Ладожский ярл - Посняков Андрей 8 стр.


Задавшись такой целью, высматривал Борич Огнищанин девок. По корчмам ходил, с волхвами да волхвицами знакомства свел, все выспрашивал, что, да где, да как. Не нужна ему была дева из рода богатого, уважаемого, лучше б худородную, еще лучше — сироту неприкаянную, чтоб одного знала хозяина — его, Борича! Ходил высматривал Огнищанин такую… И высмотрел!

День клонился к вечеру, гомонили воробьи на стрехах, прыгали, купаясь в лужах, снег уж сошел с середины улиц и лишь с боков еще лежал, таял. Подходя к своей избенке — недалеко от просторной, недавно выстроенной после пожара усадьбы варяга Ульфа Сломанной Стрелы, Борич вдруг услыхал слабые девичьи крики. Остановился, любопытствуя, — там уж, у частокола, не один он такой стоял, набралось праздного народишка: артельные мужики, подмастерья, мальчишки. Закрываясь обеими руками от плетки, кричала простоволосая босоногая девка. Тощий долговязый мужик с длинной седой бородой, но не старый еще, крепко держал девку за ухо левой рукой, правой же пытался орудовать плетью, что было весьма затруднительно, поскольку под мышкой справа он зажимал пеструю курицу. Полузадохшаяся курица квохтала и, к вящей радости собравшихся зевак, пыталась клюнуть мужика в бок.

— Змея ты пакостная! — потрясая плеткой, кричал на девку мужик. — Корова! Вот сведу тебя на правеж, будешь знать, как чужих кур хитить!

— Так она, поди, голодная? — крикнул кто-то из подмастерьев.

— А мне какое дело? — разозлился мужик. — Хозяин Ульф за курицу не с нее, с меня спросит!

— Да курица-то твоя цела вроде!

— Курица-то цела… А яйца? Эта ж гадюка полдесятка разбила! У, коровища!

Изловчившись, мужик все ж таки хлестнул девку плетью. Та заверещала.

— Вот что, люди добрые! — подойдя ближе, громко произнес Огнищанин. — Я, Борич, с княжьего двора, вы меня знаете. Давайте девку — отведу на двор, как раз по пути. Она уж многажды кур хитила, матерая! — Он перевел взгляд на мужика, спросил тихонько: — Веревка есть ли?

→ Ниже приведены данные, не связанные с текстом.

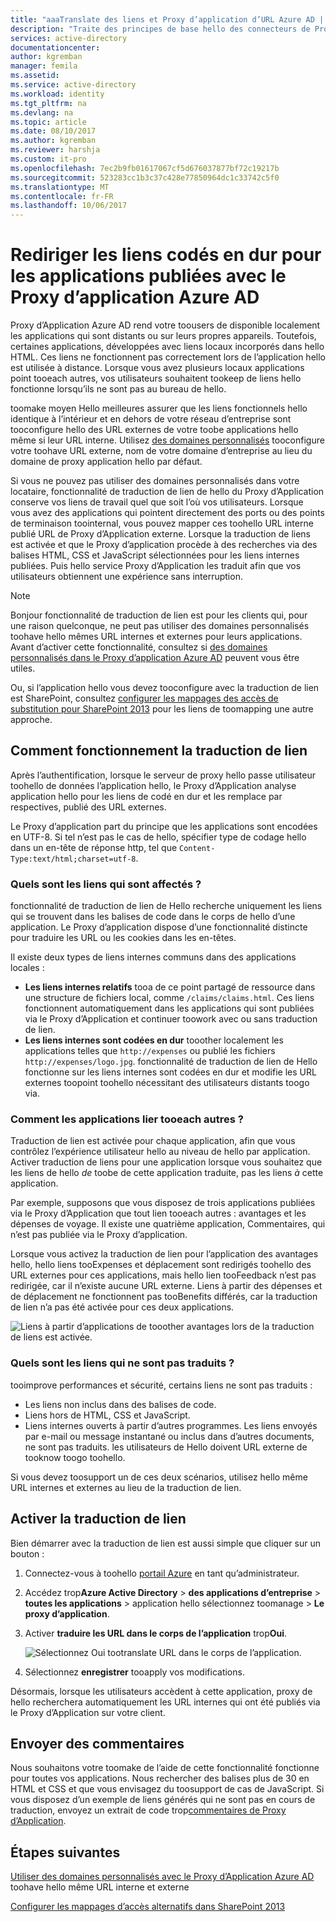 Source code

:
 ```yaml
---
title: "aaaTranslate des liens et Proxy d’application d’URL Azure AD | Documents Microsoft"
description: "Traite des principes de base hello des connecteurs de Proxy d’Application Azure AD."
services: active-directory
documentationcenter: 
author: kgremban
manager: femila
ms.assetid: 
ms.service: active-directory
ms.workload: identity
ms.tgt_pltfrm: na
ms.devlang: na
ms.topic: article
ms.date: 08/10/2017
ms.author: kgremban
ms.reviewer: harshja
ms.custom: it-pro
ms.openlocfilehash: 7ec2b9fb01617067cf5d676037877bf72c19217b
ms.sourcegitcommit: 523283cc1b3c37c428e77850964dc1c33742c5f0
ms.translationtype: MT
ms.contentlocale: fr-FR
ms.lasthandoff: 10/06/2017
---
```

# <a name="redirect-hardcoded-links-for-apps-published-with-azure-ad-application-proxy"></a>Rediriger les liens codés en dur pour les applications publiées avec le Proxy d’application Azure AD

Proxy d’Application Azure AD rend votre toousers de disponible localement les applications qui sont distants ou sur leurs propres appareils. Toutefois, certaines applications, développées avec liens locaux incorporés dans hello HTML. Ces liens ne fonctionnent pas correctement lors de l’application hello est utilisée à distance. Lorsque vous avez plusieurs locaux applications point tooeach autres, vos utilisateurs souhaitent tookeep de liens hello fonctionne lorsqu’ils ne sont pas au bureau de hello. 

toomake moyen Hello meilleures assurer que les liens fonctionnels hello identique à l’intérieur et en dehors de votre réseau d’entreprise sont tooconfigure hello des URL externes de votre toobe applications hello même si leur URL interne. Utilisez [des domaines personnalisés](active-directory-application-proxy-custom-domains.md) tooconfigure votre toohave URL externe, nom de votre domaine d’entreprise au lieu du domaine de proxy application hello par défaut.

Si vous ne pouvez pas utiliser des domaines personnalisés dans votre locataire, fonctionnalité de traduction de lien de hello du Proxy d’Application conserve vos liens de travail quel que soit l’où vos utilisateurs. Lorsque vous avez des applications qui pointent directement des ports ou des points de terminaison toointernal, vous pouvez mapper ces toohello URL interne publié URL de Proxy d’Application externe. Lorsque la traduction de liens est activée et que le Proxy d’application procède à des recherches via des balises HTML, CSS et JavaScript sélectionnées pour les liens internes publiées. Puis hello service Proxy d’Application les traduit afin que vos utilisateurs obtiennent une expérience sans interruption.

>[!NOTE]
>Bonjour fonctionnalité de traduction de lien est pour les clients qui, pour une raison quelconque, ne peut pas utiliser des domaines personnalisés toohave hello mêmes URL internes et externes pour leurs applications. Avant d’activer cette fonctionnalité, consultez si [des domaines personnalisés dans le Proxy d’application Azure AD](active-directory-application-proxy-custom-domains.md) peuvent vous être utiles.
>
>Ou, si l’application hello vous devez tooconfigure avec la traduction de lien est SharePoint, consultez [configurer les mappages des accès de substitution pour SharePoint 2013](https://technet.microsoft.com/library/cc263208.aspx) pour les liens de toomapping une autre approche.

## <a name="how-link-translation-works"></a>Comment fonctionnement la traduction de lien

Après l’authentification, lorsque le serveur de proxy hello passe utilisateur toohello de données l’application hello, le Proxy d’Application analyse application hello pour les liens de codé en dur et les remplace par respectives, publié des URL externes.

Le Proxy d’application part du principe que les applications sont encodées en UTF-8. Si tel n’est pas le cas de hello, spécifier type de codage hello dans un en-tête de réponse http, tel que `Content-Type:text/html;charset=utf-8`.

### <a name="which-links-are-affected"></a>Quels sont les liens qui sont affectés ?

fonctionnalité de traduction de lien de Hello recherche uniquement les liens qui se trouvent dans les balises de code dans le corps de hello d’une application. Le Proxy d’application dispose d’une fonctionnalité distincte pour traduire les URL ou les cookies dans les en-têtes. 

Il existe deux types de liens internes communs dans des applications locales :

- **Les liens internes relatifs** tooa de ce point partagé de ressource dans une structure de fichiers local, comme `/claims/claims.html`. Ces liens fonctionnent automatiquement dans les applications qui sont publiées via le Proxy d’Application et continuer toowork avec ou sans traduction de lien. 
- **Les liens internes sont codées en dur** tooother localement les applications telles que `http://expenses` ou publié les fichiers `http://expenses/logo.jpg`. fonctionnalité de traduction de lien de Hello fonctionne sur les liens internes sont codées en dur et modifie les URL externes toopoint toohello nécessitant des utilisateurs distants toogo via.

### <a name="how-do-apps-link-tooeach-other"></a>Comment les applications lier tooeach autres ?

Traduction de lien est activée pour chaque application, afin que vous contrôlez l’expérience utilisateur hello au niveau de hello par application. Activer traduction de liens pour une application lorsque vous souhaitez que les liens de hello *de* toobe de cette application traduite, pas les liens *à* cette application. 

Par exemple, supposons que vous disposez de trois applications publiées via le Proxy d’Application que tout lien tooeach autres : avantages et les dépenses de voyage. Il existe une quatrième application, Commentaires, qui n’est pas publiée via le Proxy d’application.

Lorsque vous activez la traduction de lien pour l’application des avantages hello, hello liens tooExpenses et déplacement sont redirigés toohello des URL externes pour ces applications, mais hello lien tooFeedback n’est pas redirigée, car il n’existe aucune URL externe. Liens à partir des dépenses et de déplacement ne fonctionnent pas tooBenefits différés, car la traduction de lien n’a pas été activée pour ces deux applications.

![Liens à partir d’applications de tooother avantages lors de la traduction de liens est activée.](./media/application-proxy-link-translation/one_app.png)

### <a name="which-links-arent-translated"></a>Quels sont les liens qui ne sont pas traduits ?

tooimprove performances et sécurité, certains liens ne sont pas traduits :

- Les liens non inclus dans des balises de code. 
- Liens hors de HTML, CSS et JavaScript. 
- Liens internes ouverts à partir d’autres programmes. Les liens envoyés par e-mail ou message instantané ou inclus dans d’autres documents, ne sont pas traduits. les utilisateurs de Hello doivent URL externe de tooknow toogo toohello.

Si vous devez toosupport un de ces deux scénarios, utilisez hello même URL internes et externes au lieu de la traduction de lien.  

## <a name="enable-link-translation"></a>Activer la traduction de lien

Bien démarrer avec la traduction de lien est aussi simple que cliquer sur un bouton :

1. Connectez-vous à toohello [portail Azure](https://portal.azure.com) en tant qu’administrateur.
2. Accédez trop**Azure Active Directory** > **des applications d’entreprise** > **toutes les applications** > application hello sélectionnez toomanage > **Le proxy d’application**.
3. Activer **traduire les URL dans le corps de l’application** trop**Oui**.

   ![Sélectionnez Oui tootranslate URL dans le corps de l’application](./media/application-proxy-link-translation/select_yes.png).
4. Sélectionnez **enregistrer** tooapply vos modifications.

Désormais, lorsque les utilisateurs accèdent à cette application, proxy de hello recherchera automatiquement les URL internes qui ont été publiés via le Proxy d’Application sur votre client.

## <a name="send-feedback"></a>Envoyer des commentaires

Nous souhaitons votre toomake de l’aide de cette fonctionnalité fonctionne pour toutes vos applications. Nous rechercher des balises plus de 30 en HTML et CSS et que vous envisagez du toosupport de cas de JavaScript. Si vous disposez d’un exemple de liens générés qui ne sont pas en cours de traduction, envoyez un extrait de code trop[commentaires de Proxy d’Application](mailto:aadapfeedback@microsoft.com). 

## <a name="next-steps"></a>Étapes suivantes
[Utiliser des domaines personnalisés avec le Proxy d’Application Azure AD](active-directory-application-proxy-custom-domains.md) toohave hello même URL interne et externe

[Configurer les mappages d’accès alternatifs dans SharePoint 2013](https://technet.microsoft.com/library/cc263208.aspx)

— Найдем… — обрадованно ответил тот. — А грамоту за пойманную выдашь?

— Знамо, выдам, — успокоил Борич. — Ужо покажешь хозяину своему. Князь еще и резану даст.

— Резану! — восхитились в толпе. — Вот бы и нам так кого словить. Эй, мужик, поделись девкой!

— А ну, пошли, пошли! — дворовый испуганно замахал на них руками, обернулся. — Ты пожди малость, веревку-то я враз сыщу…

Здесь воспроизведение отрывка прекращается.